# [TRY IT]
Identify and pull out each line of the entries in which "bezeichneten" occurs.

# [MATERIAL PROVIDED]

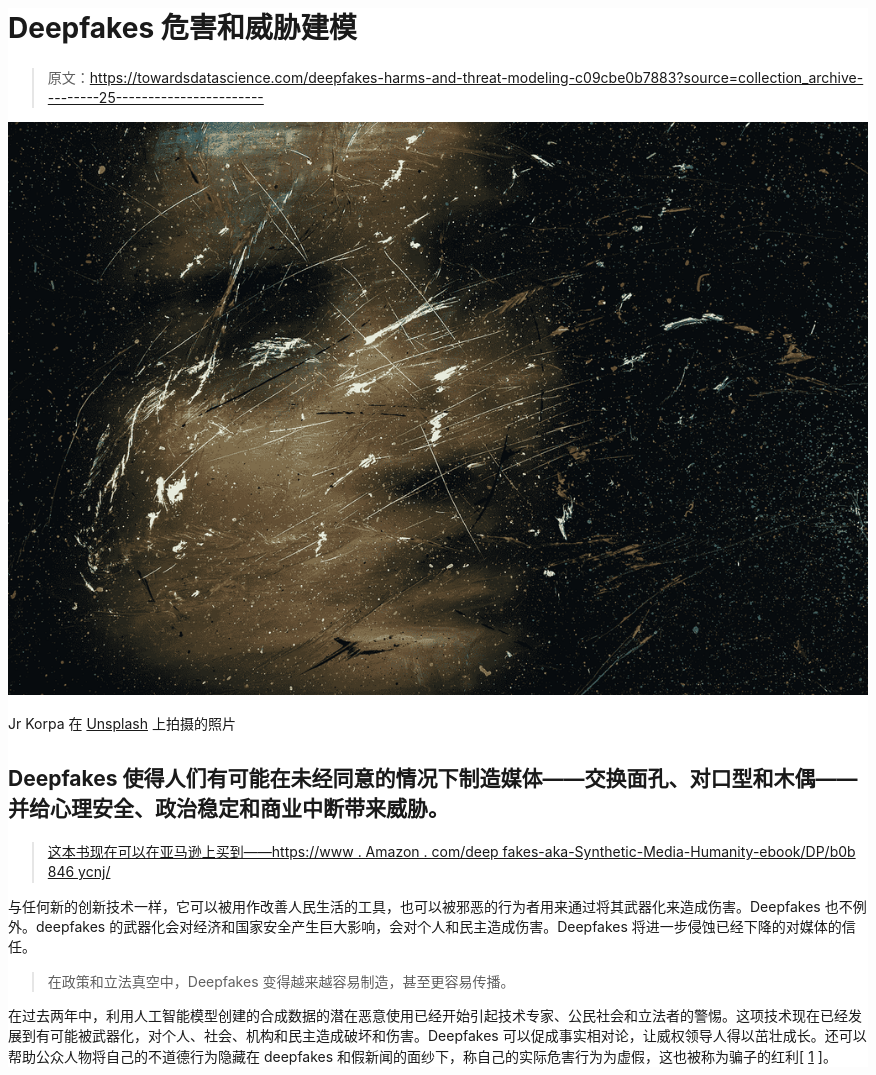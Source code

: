 # Deepfakes 危害和威胁建模

> 原文：<https://towardsdatascience.com/deepfakes-harms-and-threat-modeling-c09cbe0b7883?source=collection_archive---------25----------------------->

![](img/d9fcd9b257f62fbe53b7d552321b2a14.png)

Jr Korpa 在 [Unsplash](https://unsplash.com/@ashishjaiman/likes?utm_source=unsplash&utm_medium=referral&utm_content=creditCopyText) 上拍摄的照片

## **Deepfakes 使得人们有可能在未经同意的情况下制造媒体——交换面孔、对口型和木偶——并给心理安全、政治稳定和商业中断带来威胁。**

> [这本书现在可以在亚马逊上买到——https://www . Amazon . com/deep fakes-aka-Synthetic-Media-Humanity-ebook/DP/b0b 846 ycnj/](https://www.amazon.com/Deepfakes-aka-Synthetic-Media-Humanity-ebook/dp/B0B846YCNJ/)

与任何新的创新技术一样，它可以被用作改善人民生活的工具，也可以被邪恶的行为者用来通过将其武器化来造成伤害。Deepfakes 也不例外。deepfakes 的武器化会对经济和国家安全产生巨大影响，会对个人和民主造成伤害。Deepfakes 将进一步侵蚀已经下降的对媒体的信任。

> 在政策和立法真空中，Deepfakes 变得越来越容易制造，甚至更容易传播。

在过去两年中，利用人工智能模型创建的合成数据的潜在恶意使用已经开始引起技术专家、公民社会和立法者的警惕。这项技术现在已经发展到有可能被武器化，对个人、社会、机构和民主造成破坏和伤害。Deepfakes 可以促成事实相对论，让威权领导人得以茁壮成长。还可以帮助公众人物将自己的不道德行为隐藏在 deepfakes 和假新闻的面纱下，称自己的实际危害行为为虚假，这也被称为骗子的红利[ [1](https://www.daniellecitron.com/ted-talk/) ]。
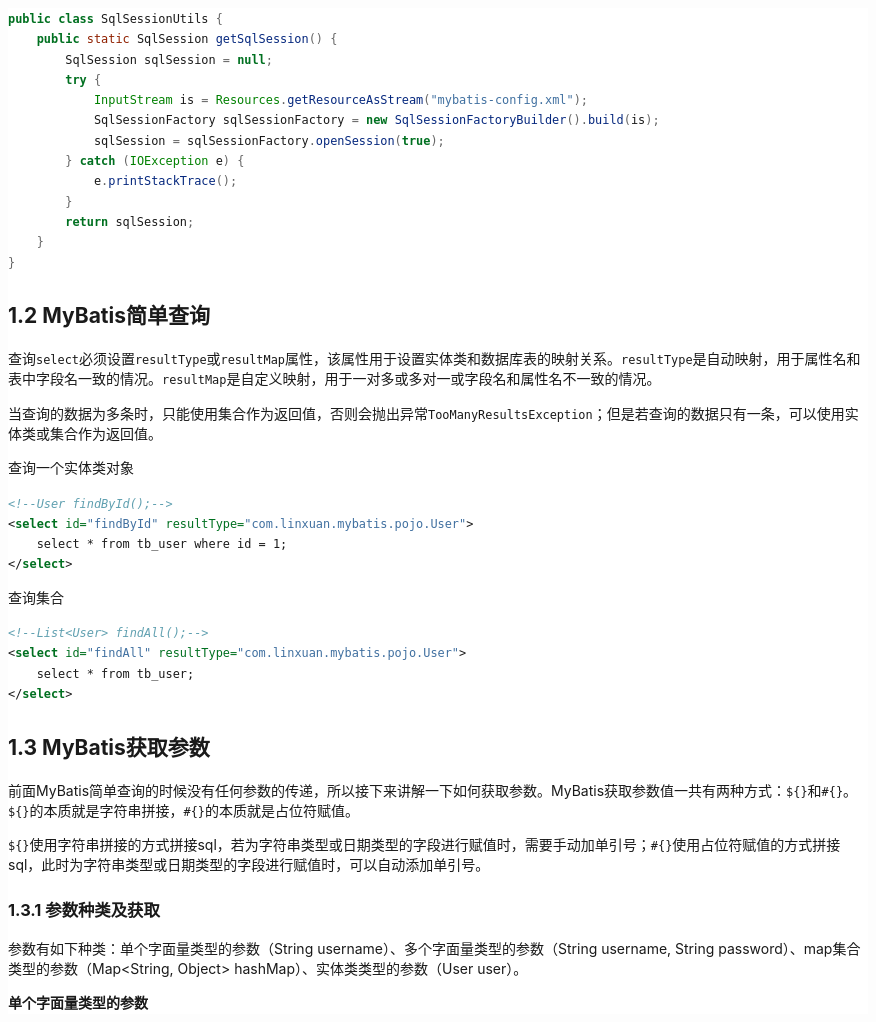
 ```java
public class SqlSessionUtils {
    public static SqlSession getSqlSession() {
        SqlSession sqlSession = null;
        try {
            InputStream is = Resources.getResourceAsStream("mybatis-config.xml");
            SqlSessionFactory sqlSessionFactory = new SqlSessionFactoryBuilder().build(is);
            sqlSession = sqlSessionFactory.openSession(true);
        } catch (IOException e) {
            e.printStackTrace();
        }
        return sqlSession;
    }
}
```

## 1.2 MyBatis简单查询

查询`select`必须设置`resultType`或`resultMap`属性，该属性用于设置实体类和数据库表的映射关系。`resultType`是自动映射，用于属性名和表中字段名一致的情况。`resultMap`是自定义映射，用于一对多或多对一或字段名和属性名不一致的情况。

当查询的数据为多条时，只能使用集合作为返回值，否则会抛出异常`TooManyResultsException`；但是若查询的数据只有一条，可以使用实体类或集合作为返回值。

查询一个实体类对象

```xml
<!--User findById();-->
<select id="findById" resultType="com.linxuan.mybatis.pojo.User">
    select * from tb_user where id = 1;
</select>
```

查询集合

```xml
<!--List<User> findAll();-->
<select id="findAll" resultType="com.linxuan.mybatis.pojo.User">
    select * from tb_user;
</select>
```

## 1.3 MyBatis获取参数

前面MyBatis简单查询的时候没有任何参数的传递，所以接下来讲解一下如何获取参数。MyBatis获取参数值一共有两种方式：`${}`和`#{}`。`${}`的本质就是字符串拼接，`#{}`的本质就是占位符赋值。

`${}`使用字符串拼接的方式拼接sql，若为字符串类型或日期类型的字段进行赋值时，需要手动加单引号；`#{}`使用占位符赋值的方式拼接sql，此时为字符串类型或日期类型的字段进行赋值时，可以自动添加单引号。

### 1.3.1 参数种类及获取

参数有如下种类：单个字面量类型的参数（String username）、多个字面量类型的参数（String username, String password）、map集合类型的参数（Map<String, Object> hashMap）、实体类类型的参数（User user）。

**单个字面量类型的参数**
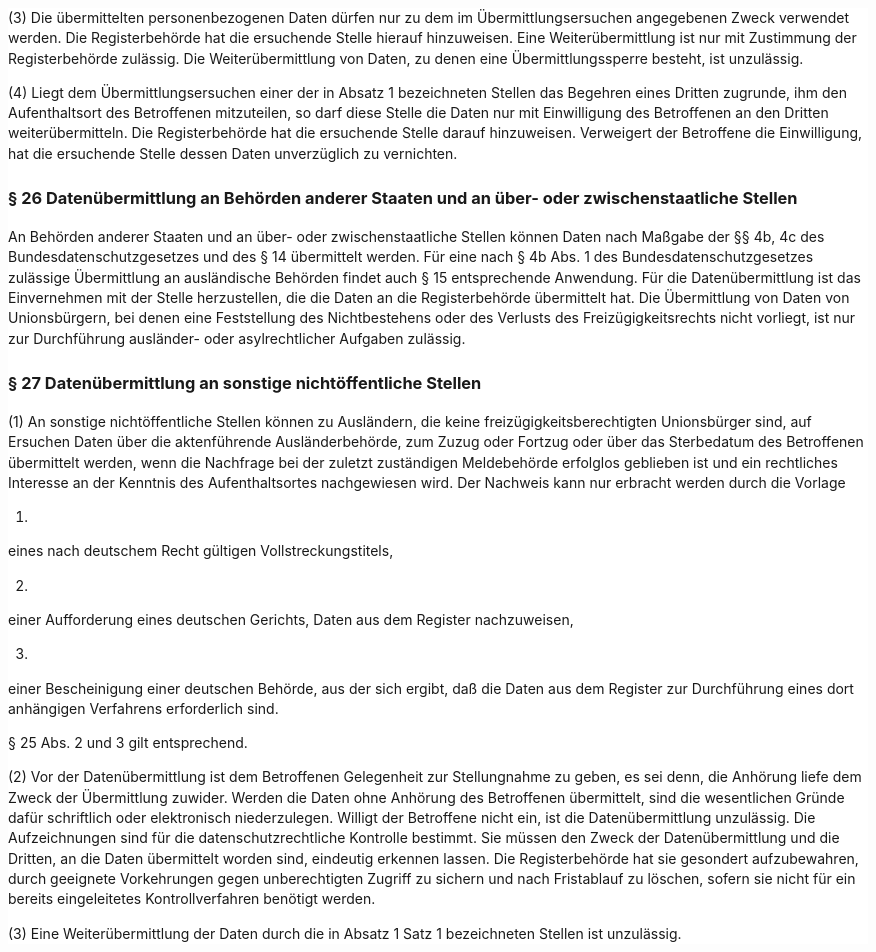 (3) Die übermittelten personenbezogenen Daten dürfen nur zu dem im Übermittlungsersuchen angegebenen Zweck verwendet werden. Die Registerbehörde hat die ersuchende Stelle hierauf hinzuweisen. Eine Weiterübermittlung ist nur mit Zustimmung der Registerbehörde zulässig. Die Weiterübermittlung von Daten, zu denen eine Übermittlungssperre besteht, ist unzulässig.

(4) Liegt dem Übermittlungsersuchen einer der in Absatz 1 bezeichneten Stellen das Begehren eines Dritten zugrunde, ihm den Aufenthaltsort des Betroffenen mitzuteilen, so darf diese Stelle die Daten nur mit Einwilligung des Betroffenen an den Dritten weiterübermitteln. Die Registerbehörde hat die ersuchende Stelle darauf hinzuweisen. Verweigert der Betroffene die Einwilligung, hat die ersuchende Stelle dessen Daten unverzüglich zu vernichten.

### § 26 Datenübermittlung an Behörden anderer Staaten und an über- oder zwischenstaatliche Stellen

An Behörden anderer Staaten und an über- oder zwischenstaatliche Stellen können Daten nach Maßgabe der §§ 4b, 4c des Bundesdatenschutzgesetzes und des § 14 übermittelt werden. Für eine nach § 4b Abs. 1 des Bundesdatenschutzgesetzes zulässige Übermittlung an ausländische Behörden findet auch § 15 entsprechende Anwendung. Für die Datenübermittlung ist das Einvernehmen mit der Stelle herzustellen, die die Daten an die Registerbehörde übermittelt hat. Die Übermittlung von Daten von Unionsbürgern, bei denen eine Feststellung des Nichtbestehens oder des Verlusts des Freizügigkeitsrechts nicht vorliegt, ist nur zur Durchführung ausländer- oder asylrechtlicher Aufgaben zulässig.

### § 27 Datenübermittlung an sonstige nichtöffentliche Stellen

(1) An sonstige nichtöffentliche Stellen können zu Ausländern, die keine freizügigkeitsberechtigten Unionsbürger sind, auf Ersuchen Daten über die aktenführende Ausländerbehörde, zum Zuzug oder Fortzug oder über das Sterbedatum des Betroffenen übermittelt werden, wenn die Nachfrage bei der zuletzt zuständigen Meldebehörde erfolglos geblieben ist und ein rechtliches Interesse an der Kenntnis des Aufenthaltsortes nachgewiesen wird. Der Nachweis kann nur erbracht werden durch die Vorlage

1.  
eines nach deutschem Recht gültigen Vollstreckungstitels,

2.  
einer Aufforderung eines deutschen Gerichts, Daten aus dem Register nachzuweisen,

3.  
einer Bescheinigung einer deutschen Behörde, aus der sich ergibt, daß die Daten aus dem Register zur Durchführung eines dort anhängigen Verfahrens erforderlich sind.

§ 25 Abs. 2 und 3 gilt entsprechend.

(2) Vor der Datenübermittlung ist dem Betroffenen Gelegenheit zur Stellungnahme zu geben, es sei denn, die Anhörung liefe dem Zweck der Übermittlung zuwider. Werden die Daten ohne Anhörung des Betroffenen übermittelt, sind die wesentlichen Gründe dafür schriftlich oder elektronisch niederzulegen. Willigt der Betroffene nicht ein, ist die Datenübermittlung unzulässig. Die Aufzeichnungen sind für die datenschutzrechtliche Kontrolle bestimmt. Sie müssen den Zweck der Datenübermittlung und die Dritten, an die Daten übermittelt worden sind, eindeutig erkennen lassen. Die Registerbehörde hat sie gesondert aufzubewahren, durch geeignete Vorkehrungen gegen unberechtigten Zugriff zu sichern und nach Fristablauf zu löschen, sofern sie nicht für ein bereits eingeleitetes Kontrollverfahren benötigt werden.

(3) Eine Weiterübermittlung der Daten durch die in Absatz 1 Satz 1 bezeichneten Stellen ist unzulässig.
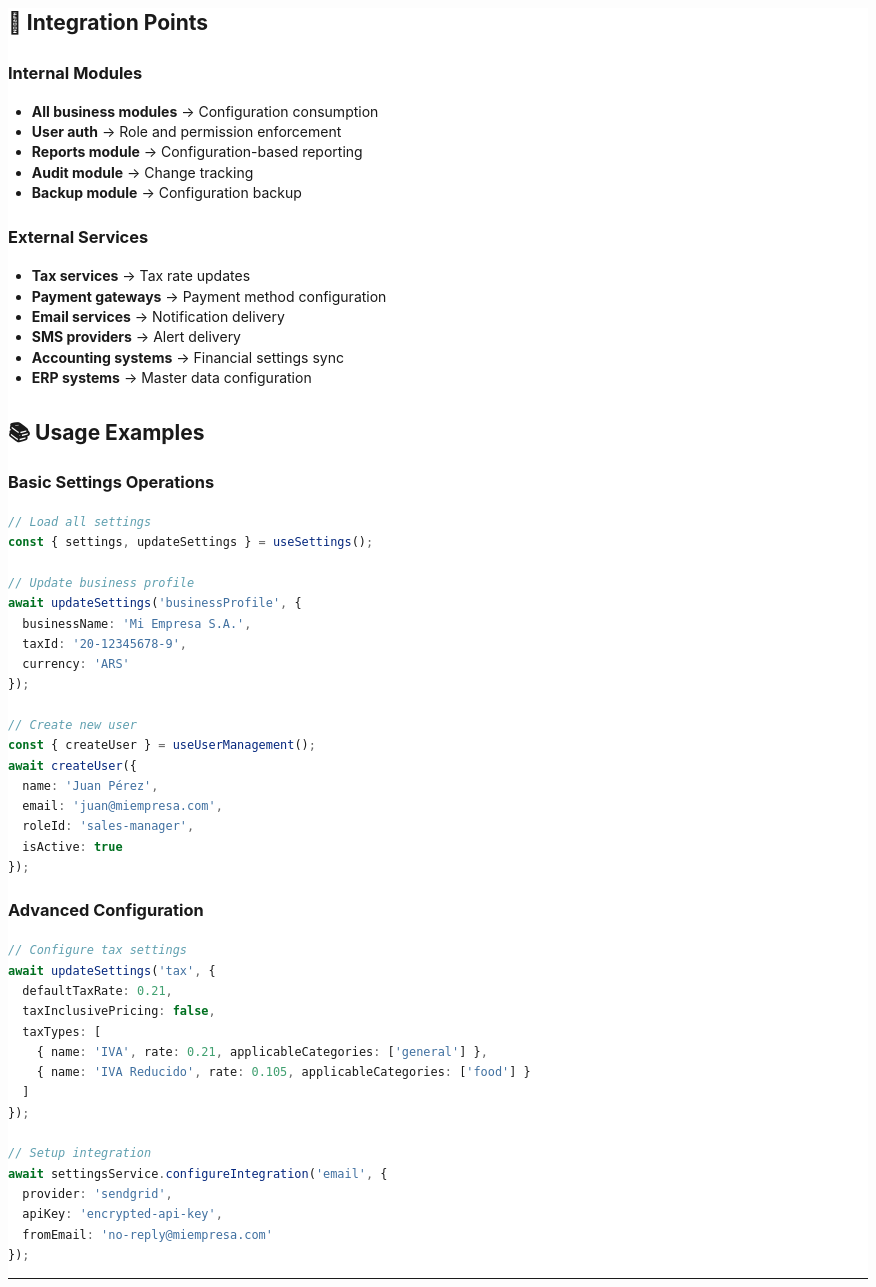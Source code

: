 ## 🔗 Integration Points

### Internal Modules
- **All business modules** → Configuration consumption
- **User auth** → Role and permission enforcement
- **Reports module** → Configuration-based reporting
- **Audit module** → Change tracking
- **Backup module** → Configuration backup

### External Services
- **Tax services** → Tax rate updates
- **Payment gateways** → Payment method configuration
- **Email services** → Notification delivery
- **SMS providers** → Alert delivery
- **Accounting systems** → Financial settings sync
- **ERP systems** → Master data configuration

## 📚 Usage Examples

### Basic Settings Operations
```typescript
// Load all settings
const { settings, updateSettings } = useSettings();

// Update business profile
await updateSettings('businessProfile', {
  businessName: 'Mi Empresa S.A.',
  taxId: '20-12345678-9',
  currency: 'ARS'
});

// Create new user
const { createUser } = useUserManagement();
await createUser({
  name: 'Juan Pérez',
  email: 'juan@miempresa.com',
  roleId: 'sales-manager',
  isActive: true
});
```

### Advanced Configuration
```typescript
// Configure tax settings
await updateSettings('tax', {
  defaultTaxRate: 0.21,
  taxInclusivePricing: false,
  taxTypes: [
    { name: 'IVA', rate: 0.21, applicableCategories: ['general'] },
    { name: 'IVA Reducido', rate: 0.105, applicableCategories: ['food'] }
  ]
});

// Setup integration
await settingsService.configureIntegration('email', {
  provider: 'sendgrid',
  apiKey: 'encrypted-api-key',
  fromEmail: 'no-reply@miempresa.com'
});
```

---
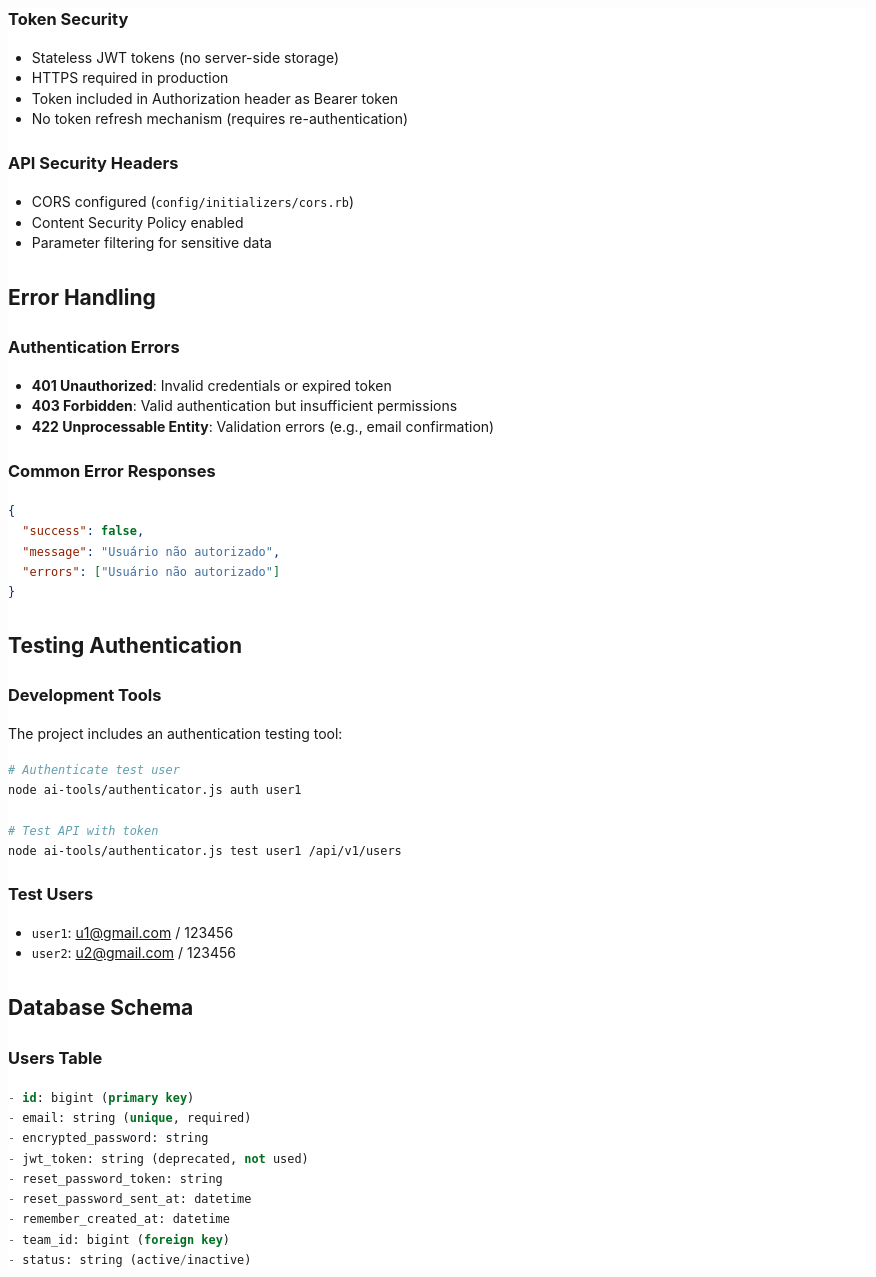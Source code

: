 ### Token Security
- Stateless JWT tokens (no server-side storage)
- HTTPS required in production
- Token included in Authorization header as Bearer token
- No token refresh mechanism (requires re-authentication)

### API Security Headers
- CORS configured (`config/initializers/cors.rb`)
- Content Security Policy enabled
- Parameter filtering for sensitive data

## Error Handling

### Authentication Errors
- **401 Unauthorized**: Invalid credentials or expired token
- **403 Forbidden**: Valid authentication but insufficient permissions
- **422 Unprocessable Entity**: Validation errors (e.g., email confirmation)

### Common Error Responses
```json
{
  "success": false,
  "message": "Usuário não autorizado",
  "errors": ["Usuário não autorizado"]
}
```

## Testing Authentication

### Development Tools

The project includes an authentication testing tool:

```bash
# Authenticate test user
node ai-tools/authenticator.js auth user1

# Test API with token
node ai-tools/authenticator.js test user1 /api/v1/users
```

### Test Users
- `user1`: u1@gmail.com / 123456
- `user2`: u2@gmail.com / 123456

## Database Schema

### Users Table
```sql
- id: bigint (primary key)
- email: string (unique, required)
- encrypted_password: string
- jwt_token: string (deprecated, not used)
- reset_password_token: string
- reset_password_sent_at: datetime
- remember_created_at: datetime
- team_id: bigint (foreign key)
- status: string (active/inactive)
```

# [WRITTEN RESPONSE]
(4) Liegt dem Übermittlungsersuchen einer der in Absatz 1 bezeichneten Stellen das Begehren eines Dritten zugrunde, ihm den Aufenthaltsort des Betroffenen mitzuteilen, so darf diese Stelle die Daten nur mit Einwilligung des Betroffenen an den Dritten weiterübermitteln. Die Registerbehörde hat die ersuchende Stelle darauf hinzuweisen. Verweigert der Betroffene die Einwilligung, hat die ersuchende Stelle dessen Daten unverzüglich zu vernichten.
(3) Eine Weiterübermittlung der Daten durch die in Absatz 1 Satz 1 bezeichneten Stellen ist unzulässig.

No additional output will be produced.